Thats a good optimisation yes, it doesn't eliminate the chance of stack overflow, but it does significantly reduce stack usage, i.e. it will take a much much larger data set to generate a stack overflow.
I wouldn't worry about that, in practice you'll run out of address space *long* before causing a stack overflow (e.g. one stack frame per address bit at worst.)
There are certainly exceptions, such as microcontrollers with tiny fixed-depth stacks or possible, but hopefully no one anyone writing software for one of those will know to avoid recursion.
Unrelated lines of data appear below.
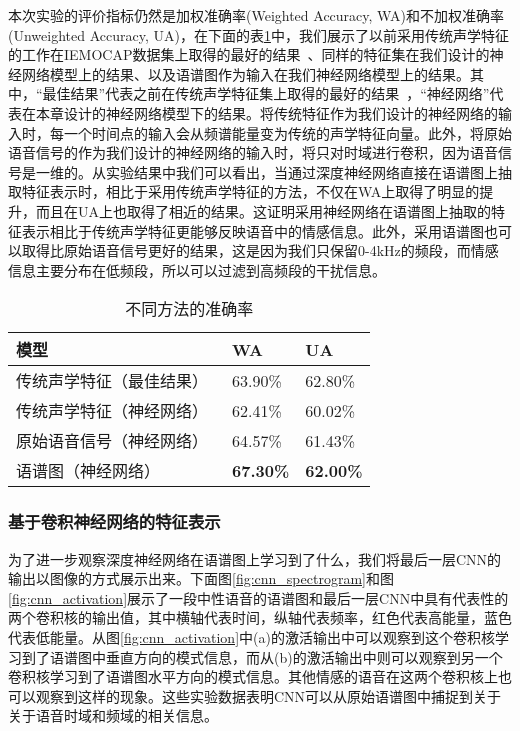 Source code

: 本次实验的评价指标仍然是加权准确率(Weighted Accuracy, WA)和不加权准确率(Unweighted Accuracy, UA)，在下面的表\ref{tab:acc_end2end}中，我们展示了以前采用传统声学特征的工作在IEMOCAP数据集上取得的最好的结果~\cite{Lee2015High}、同样的特征集在我们设计的神经网络模型上的结果、以及语谱图作为输入在我们神经网络模型上的结果。其中，“最佳结果”代表之前在传统声学特征集上取得的最好的结果~\cite{Lee2015High}，“神经网络”代表在本章设计的神经网络模型下的结果。将传统特征作为我们设计的神经网络的输入时，每一个时间点的输入会从频谱能量变为传统的声学特征向量。此外，将原始语音信号的作为我们设计的神经网络的输入时，将只对时域进行卷积，因为语音信号是一维的。从实验结果中我们可以看出，当通过深度神经网络直接在语谱图上抽取特征表示时，相比于采用传统声学特征的方法，不仅在WA上取得了明显的提升，而且在UA上也取得了相近的结果。这证明采用神经网络在语谱图上抽取的特征表示相比于传统声学特征更能够反映语音中的情感信息。此外，采用语谱图也可以取得比原始语音信号更好的结果，这是因为我们只保留0-4kHz的频段，而情感信息主要分布在低频段，所以可以过滤到高频段的干扰信息。

\begin{table}[htb]
\centering
\begin{minipage}[t]{1.0\linewidth} %
\caption{不同方法的准确率}
\label{tab:acc_end2end}
    \begin{tabularx}{\linewidth}{X<{\centering} X<{\centering} X<{\centering}}
        \toprule[1.5pt]
        模型 & WA & UA \\
        \midrule[1pt]
        传统声学特征（最佳结果）~\cite{Lee2015High} & 63.90\% & 62.80\% \\
        传统声学特征（神经网络） & 62.41\% & 60.02\% \\
        原始语音信号（神经网络） & 64.57\% & 61.43\% \\
        语谱图（神经网络） & \textbf{67.30\%} & \textbf{62.00\%} \\
        \bottomrule[1.5pt]
    \end{tabularx}
\end{minipage}
\end{table}

\subsubsection{基于卷积神经网络的特征表示}
\label{sssec:end2end_cnn_feature}

为了进一步观察深度神经网络在语谱图上学习到了什么，我们将最后一层CNN的输出以图像的方式展示出来。下面图\ref{fig:cnn_spectrogram}和图\ref{fig:cnn_activation}展示了一段中性语音的语谱图和最后一层CNN中具有代表性的两个卷积核的输出值，其中横轴代表时间，纵轴代表频率，红色代表高能量，蓝色代表低能量。从图\ref{fig:cnn_activation}中(a)的激活输出中可以观察到这个卷积核学习到了语谱图中垂直方向的模式信息，而从(b)的激活输出中则可以观察到另一个卷积核学习到了语谱图水平方向的模式信息。其他情感的语音在这两个卷积核上也可以观察到这样的现象。这些实验数据表明CNN可以从原始语谱图中捕捉到关于关于语音时域和频域的相关信息。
Since it reduces the stack usage to O(log n) it's not so much a case of requiring a significantly larger data set to cause stack overflow. Multiplying the number of items by 1000 would require bugger all extra recursive calls.
It's more a case of only overflowing the stack if it was already extremely close to reaching the limit already at the point of the call to perform the sort.

Practically, the optimisation mentioned does eliminate the liklihood of blowing the stack, as unless the stack was already extremely close to being exhausted, even being asked to sort 4 billion items in the pathologically worst ordering, wont be a problem.
Quicksort stack frames are fairly small in typical implementations.

My question to the OP is: Is this for sorting an array or a linked list?
I have a kick-ass method of optimising linked-list-based quicksort such that the pivot selection shifts sorted and reverse sorted to the best case! Doesn't apply to arrays though.
"In order to understand recursion, you must first understand recursion."